You can and should track down the chic, assured, star-stocked Time Regained, for it is an ideal Proust in pictures, roaming through prewar drawing rooms and attending to whispers of malice and amour. A brilliant man (Marcello Mazzarella, as Marcel) talks to a ravishing woman (Emmanuelle Béart, as Gilberte) of an old wound. “Heartbreak can kill,” he says, “but leaves no trace.” The roue Charlus (Malkovich) takes his sexual pleasures at the business end of a whip. These characters are often crushed by the burden of glamour, but the film isn’t. It wears its gravity with a buoyant ease, seeing through walls, magically turning statues into people. Like the turn-of-the-20th-century fantasy films of Georges Méliès, Time Regained reminds you that all cinema is a clever trick of the light.

Or of the dark. “In today’s cinema (and in today’s world) there is too much light,” Ruiz wrote in his book Poetics of Cinema 2. “It is time to return to the shadows. So, about turn! And back to the caverns!” In Mysteries of Lisbon, cinematographer André Szankowski sculpts seductive shadows around schemers whose motives are always murky.
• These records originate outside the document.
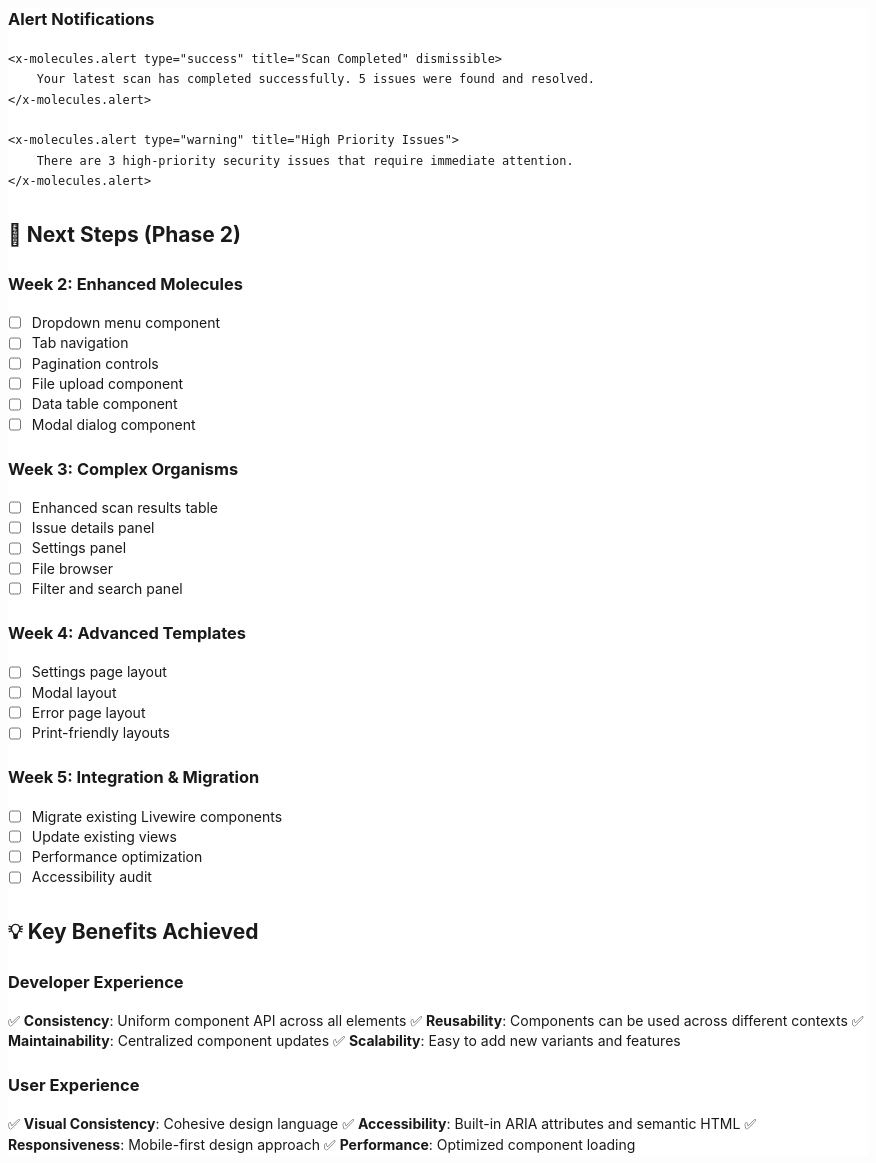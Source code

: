 ### Alert Notifications
```blade
<x-molecules.alert type="success" title="Scan Completed" dismissible>
    Your latest scan has completed successfully. 5 issues were found and resolved.
</x-molecules.alert>

<x-molecules.alert type="warning" title="High Priority Issues">
    There are 3 high-priority security issues that require immediate attention.
</x-molecules.alert>
```

## 🎯 Next Steps (Phase 2)

### Week 2: Enhanced Molecules
- [ ] Dropdown menu component
- [ ] Tab navigation
- [ ] Pagination controls
- [ ] File upload component
- [ ] Data table component
- [ ] Modal dialog component

### Week 3: Complex Organisms
- [ ] Enhanced scan results table
- [ ] Issue details panel
- [ ] Settings panel
- [ ] File browser
- [ ] Filter and search panel

### Week 4: Advanced Templates
- [ ] Settings page layout
- [ ] Modal layout
- [ ] Error page layout
- [ ] Print-friendly layouts

### Week 5: Integration & Migration
- [ ] Migrate existing Livewire components
- [ ] Update existing views
- [ ] Performance optimization
- [ ] Accessibility audit

## 💡 Key Benefits Achieved

### Developer Experience
✅ **Consistency**: Uniform component API across all elements
✅ **Reusability**: Components can be used across different contexts
✅ **Maintainability**: Centralized component updates
✅ **Scalability**: Easy to add new variants and features

### User Experience
✅ **Visual Consistency**: Cohesive design language
✅ **Accessibility**: Built-in ARIA attributes and semantic HTML
✅ **Responsiveness**: Mobile-first design approach
✅ **Performance**: Optimized component loading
In a school run by Father Dinis (Adriano Luz), an orphan named João learns that his real name is Pedro da Silva and his real mother the Countess Angela de Lima (Maria Joäo Bastos), who was forced to abandon the boy when she married the cruel Count de Santa Barbara (Albana Jerónimo). In screenwriter Carlos Saboga’s masterly distillation of the novel, Mysteries follows the grown Pedro (José Afonso Pimentel) and many other characters of high and low estate — gypsies, pirates, slave traders, assassins — through years of shifting relationships and masked identities.
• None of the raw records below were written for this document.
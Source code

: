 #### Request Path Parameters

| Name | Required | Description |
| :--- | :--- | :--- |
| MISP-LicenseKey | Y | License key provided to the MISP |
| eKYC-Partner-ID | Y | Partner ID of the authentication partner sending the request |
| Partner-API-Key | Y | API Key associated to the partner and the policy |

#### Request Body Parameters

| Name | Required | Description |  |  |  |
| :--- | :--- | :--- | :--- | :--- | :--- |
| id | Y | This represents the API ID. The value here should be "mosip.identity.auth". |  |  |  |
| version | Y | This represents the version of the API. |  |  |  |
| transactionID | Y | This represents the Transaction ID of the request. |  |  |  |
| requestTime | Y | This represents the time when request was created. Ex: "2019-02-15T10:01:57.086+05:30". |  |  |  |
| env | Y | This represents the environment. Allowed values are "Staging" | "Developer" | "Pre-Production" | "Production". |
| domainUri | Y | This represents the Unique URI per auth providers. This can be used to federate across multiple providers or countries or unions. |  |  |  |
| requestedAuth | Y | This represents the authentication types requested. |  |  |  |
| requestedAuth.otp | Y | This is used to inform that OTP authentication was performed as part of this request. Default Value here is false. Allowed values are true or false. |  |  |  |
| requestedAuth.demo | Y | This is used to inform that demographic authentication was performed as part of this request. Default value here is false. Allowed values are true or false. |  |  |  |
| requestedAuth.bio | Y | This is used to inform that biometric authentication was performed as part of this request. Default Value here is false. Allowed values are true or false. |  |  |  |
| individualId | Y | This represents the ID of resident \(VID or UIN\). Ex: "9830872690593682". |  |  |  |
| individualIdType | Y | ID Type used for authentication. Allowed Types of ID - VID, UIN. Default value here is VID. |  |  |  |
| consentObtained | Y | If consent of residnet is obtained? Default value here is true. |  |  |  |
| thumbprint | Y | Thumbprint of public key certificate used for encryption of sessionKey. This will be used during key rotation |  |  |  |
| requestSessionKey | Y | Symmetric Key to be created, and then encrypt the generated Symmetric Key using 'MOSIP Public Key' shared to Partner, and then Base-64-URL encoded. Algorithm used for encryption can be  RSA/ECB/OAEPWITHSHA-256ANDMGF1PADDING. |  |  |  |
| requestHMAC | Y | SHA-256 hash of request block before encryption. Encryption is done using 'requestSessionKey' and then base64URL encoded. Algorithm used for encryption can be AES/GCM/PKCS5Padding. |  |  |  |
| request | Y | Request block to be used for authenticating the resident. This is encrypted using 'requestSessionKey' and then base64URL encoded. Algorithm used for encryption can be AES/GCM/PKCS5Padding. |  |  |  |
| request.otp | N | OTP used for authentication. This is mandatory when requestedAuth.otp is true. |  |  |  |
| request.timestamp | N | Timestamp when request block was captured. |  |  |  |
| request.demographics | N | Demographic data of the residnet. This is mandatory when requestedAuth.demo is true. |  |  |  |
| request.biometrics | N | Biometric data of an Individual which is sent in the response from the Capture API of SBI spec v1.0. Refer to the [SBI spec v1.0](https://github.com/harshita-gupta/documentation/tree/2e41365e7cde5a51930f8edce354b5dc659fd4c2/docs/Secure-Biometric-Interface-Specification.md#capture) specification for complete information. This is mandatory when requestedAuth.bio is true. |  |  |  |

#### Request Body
“Soap opera,” Ruiz said, “is an organism with an excellent liver that digests anything.” In Branco’s novel, as in much Latino melodrama — in Pedro Almodóvar films and the telenovelas that can extend for decades — the standard revelation comes in the form of “But that man [woman] is your son / father [daughter / mother]!” Mysteries of Lisbon suggests that identity is a social convenience, changeable at whim. Father Dinis, for instance, is a master of disguise who might be Zeus or Zelig, so often does he materialize in expected places. (At times Ruiz will move the camera from a tête-à-tête conversation to a corner of the room, where Father Dinis just happens to be.)

(See “The Latin New Wave Crests.”)

It seems as if everyone in mid-19th-century Lisbon — and in Paris, Italy and Brazil, where the story eventually wanders — has a mystery. New characters often emerge to seize control of the narrative, at least briefly; it’s as if strangers on a train were encouraged to recount their life stories, and each biography happened to touch on every other. Ruiz observes these oblique and volcanic kinships with a mood of “intense detachment” (his phrase), in which the hot blood of the characters is viewed through a camera eye that is both fascinated and disinterested. Many scenes are of long, intimate conversations: four-, six-, eight-minute shots in which the slowly moving camera creates subtle shifts in the power vectors, then retreats tactfully or mischievously at a climactic moment. At other times Ruiz will employ optical distortions, or tracking shots that might have been choreographed by Balanchine, as the titanic score of composer Jorge Arriagada (who’s worked on 54 Ruiz films) uses motifs to hint at the characters’ multiple identities.

The film might be more palatable in smaller doses; in fact it was created as six one-hour TV episodes, which allowed viewers a night or a week to digest each new startling twist or perplexing detour. Seeing it in one fell swoop requires reserves of concentration in the viewer — and possibly a flow chart of the people and their complex and shifting kinships. Yet Mysteries is a labyrinth that fully rewards the challenge of watching it and does lead to clarity, resolution and grace, in a final Pieta that is both anguished and angelic.

In a TV interview, Ruiz spoke of his pleasure in immersing himself in this serial drama. “The satisfaction felt was of a return to the past — to when I was 21, 22 years old, and helping to direct soap operas in Mexico and in Chile. So it’s like closing the cycle. The cycle has been closed.” For this inexhaustibly protean filmmaker, the cycle was closed prematurely. But it can continue if adventurous moviegoers acquaint themselves with the teeming family of Raul Ruiz movies.